* [Task goal] Quote the records beneath, complete and exact. Leave out images.

Segment Start: Records provided

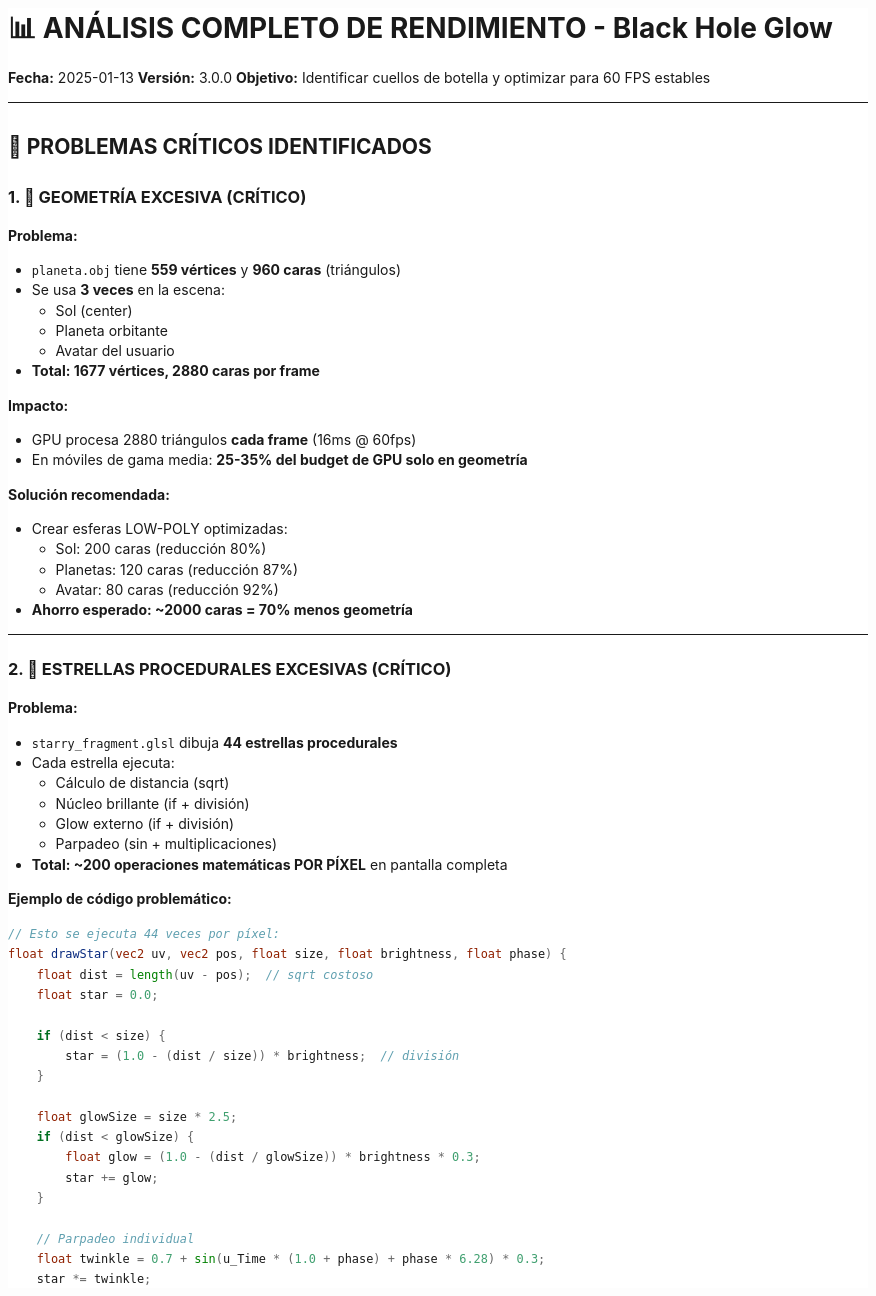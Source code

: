 # 📊 ANÁLISIS COMPLETO DE RENDIMIENTO - Black Hole Glow

**Fecha:** 2025-01-13
**Versión:** 3.0.0
**Objetivo:** Identificar cuellos de botella y optimizar para 60 FPS estables

---

## 🔴 PROBLEMAS CRÍTICOS IDENTIFICADOS

### 1. 🎨 **GEOMETRÍA EXCESIVA** (CRÍTICO)

**Problema:**
- `planeta.obj` tiene **559 vértices** y **960 caras** (triángulos)
- Se usa **3 veces** en la escena:
  - Sol (center)
  - Planeta orbitante
  - Avatar del usuario
- **Total: 1677 vértices, 2880 caras por frame**

**Impacto:**
- GPU procesa 2880 triángulos **cada frame** (16ms @ 60fps)
- En móviles de gama media: **25-35% del budget de GPU solo en geometría**

**Solución recomendada:**
- Crear esferas LOW-POLY optimizadas:
  - Sol: 200 caras (reducción 80%)
  - Planetas: 120 caras (reducción 87%)
  - Avatar: 80 caras (reducción 92%)
- **Ahorro esperado: ~2000 caras = 70% menos geometría**

---

### 2. 🌟 **ESTRELLAS PROCEDURALES EXCESIVAS** (CRÍTICO)

**Problema:**
- `starry_fragment.glsl` dibuja **44 estrellas procedurales**
- Cada estrella ejecuta:
  - Cálculo de distancia (sqrt)
  - Núcleo brillante (if + división)
  - Glow externo (if + división)
  - Parpadeo (sin + multiplicaciones)
- **Total: ~200 operaciones matemáticas POR PÍXEL** en pantalla completa

**Ejemplo de código problemático:**
```glsl
// Esto se ejecuta 44 veces por píxel:
float drawStar(vec2 uv, vec2 pos, float size, float brightness, float phase) {
    float dist = length(uv - pos);  // sqrt costoso
    float star = 0.0;

    if (dist < size) {
        star = (1.0 - (dist / size)) * brightness;  // división
    }

    float glowSize = size * 2.5;
    if (dist < glowSize) {
        float glow = (1.0 - (dist / glowSize)) * brightness * 0.3;
        star += glow;
    }

    // Parpadeo individual
    float twinkle = 0.7 + sin(u_Time * (1.0 + phase) + phase * 6.28) * 0.3;
    star *= twinkle;
```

Segment End: Records provided

* [Solution for this task]
Source code

: # 📊 ANÁLISIS COMPLETO DE RENDIMIENTO - Black Hole Glow

**Fecha:** 2025-01-13
**Versión:** 3.0.0
**Objetivo:** Identificar cuellos de botella y optimizar para 60 FPS estables

---

## 🔴 PROBLEMAS CRÍTICOS IDENTIFICADOS

### 1. 🎨 **GEOMETRÍA EXCESIVA** (CRÍTICO)

**Problema:**
- `planeta.obj` tiene **559 vértices** y **960 caras** (triángulos)
- Se usa **3 veces** en la escena:
  - Sol (center)
  - Planeta orbitante
  - Avatar del usuario
- **Total: 1677 vértices, 2880 caras por frame**

**Impacto:**
- GPU procesa 2880 triángulos **cada frame** (16ms @ 60fps)
- En móviles de gama media: **25-35% del budget de GPU solo en geometría**

**Solución recomendada:**
- Crear esferas LOW-POLY optimizadas:
  - Sol: 200 caras (reducción 80%)
  - Planetas: 120 caras (reducción 87%)
  - Avatar: 80 caras (reducción 92%)
- **Ahorro esperado: ~2000 caras = 70% menos geometría**

---

### 2. 🌟 **ESTRELLAS PROCEDURALES EXCESIVAS** (CRÍTICO)

**Problema:**
- `starry_fragment.glsl` dibuja **44 estrellas procedurales**
- Cada estrella ejecuta:
  - Cálculo de distancia (sqrt)
  - Núcleo brillante (if + división)
  - Glow externo (if + división)
  - Parpadeo (sin + multiplicaciones)
- **Total: ~200 operaciones matemáticas POR PÍXEL** en pantalla completa

**Ejemplo de código problemático:**
```glsl
// Esto se ejecuta 44 veces por píxel:
float drawStar(vec2 uv, vec2 pos, float size, float brightness, float phase) {
    float dist = length(uv - pos);  // sqrt costoso
    float star = 0.0;

    if (dist < size) {
        star = (1.0 - (dist / size)) * brightness;  // división
    }

    float glowSize = size * 2.5;
    if (dist < glowSize) {
        float glow = (1.0 - (dist / glowSize)) * brightness * 0.3;
        star += glow;
    }

    // Parpadeo individual
    float twinkle = 0.7 + sin(u_Time * (1.0 + phase) + phase * 6.28) * 0.3;
    star *= twinkle;
```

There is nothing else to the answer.